=== TASK PROMPT ===
Repeat exactly each line of the material, starting from the line that contains "新建文件夹可对题目进行归类。" and finishing with the final line.

--------

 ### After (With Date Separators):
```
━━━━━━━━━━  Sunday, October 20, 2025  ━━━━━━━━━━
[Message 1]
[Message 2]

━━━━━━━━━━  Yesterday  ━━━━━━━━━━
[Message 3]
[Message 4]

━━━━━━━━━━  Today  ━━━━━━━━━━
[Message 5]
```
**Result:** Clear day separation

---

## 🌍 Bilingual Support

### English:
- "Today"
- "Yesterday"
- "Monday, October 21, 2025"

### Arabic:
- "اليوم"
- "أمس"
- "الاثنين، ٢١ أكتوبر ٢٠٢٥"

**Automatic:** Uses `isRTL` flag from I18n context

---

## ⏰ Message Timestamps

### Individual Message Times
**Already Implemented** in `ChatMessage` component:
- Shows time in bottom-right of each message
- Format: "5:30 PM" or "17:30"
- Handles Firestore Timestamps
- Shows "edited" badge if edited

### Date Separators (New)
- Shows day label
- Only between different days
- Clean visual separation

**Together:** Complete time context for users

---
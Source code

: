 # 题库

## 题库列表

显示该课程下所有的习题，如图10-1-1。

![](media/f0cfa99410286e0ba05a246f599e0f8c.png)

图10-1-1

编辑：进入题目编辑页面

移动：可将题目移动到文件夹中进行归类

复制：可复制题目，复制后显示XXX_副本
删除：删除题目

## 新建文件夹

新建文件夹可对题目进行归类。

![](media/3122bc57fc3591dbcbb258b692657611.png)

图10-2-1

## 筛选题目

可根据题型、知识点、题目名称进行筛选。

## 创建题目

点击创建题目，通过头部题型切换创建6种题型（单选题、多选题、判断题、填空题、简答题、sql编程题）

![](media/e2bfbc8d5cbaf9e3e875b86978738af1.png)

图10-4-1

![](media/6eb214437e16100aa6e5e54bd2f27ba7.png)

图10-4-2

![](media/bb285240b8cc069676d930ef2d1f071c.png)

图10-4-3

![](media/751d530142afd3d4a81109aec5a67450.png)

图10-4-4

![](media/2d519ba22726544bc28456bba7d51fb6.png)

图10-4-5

--------

=== EXERCISE OUTPUT ===
新建文件夹可对题目进行归类。

![](media/3122bc57fc3591dbcbb258b692657611.png)

图10-2-1

## 筛选题目

可根据题型、知识点、题目名称进行筛选。

## 创建题目

点击创建题目，通过头部题型切换创建6种题型（单选题、多选题、判断题、填空题、简答题、sql编程题）

![](media/e2bfbc8d5cbaf9e3e875b86978738af1.png)

图10-4-1

![](media/6eb214437e16100aa6e5e54bd2f27ba7.png)

图10-4-2

![](media/bb285240b8cc069676d930ef2d1f071c.png)

图10-4-3

![](media/751d530142afd3d4a81109aec5a67450.png)

图10-4-4

![](media/2d519ba22726544bc28456bba7d51fb6.png)

图10-4-5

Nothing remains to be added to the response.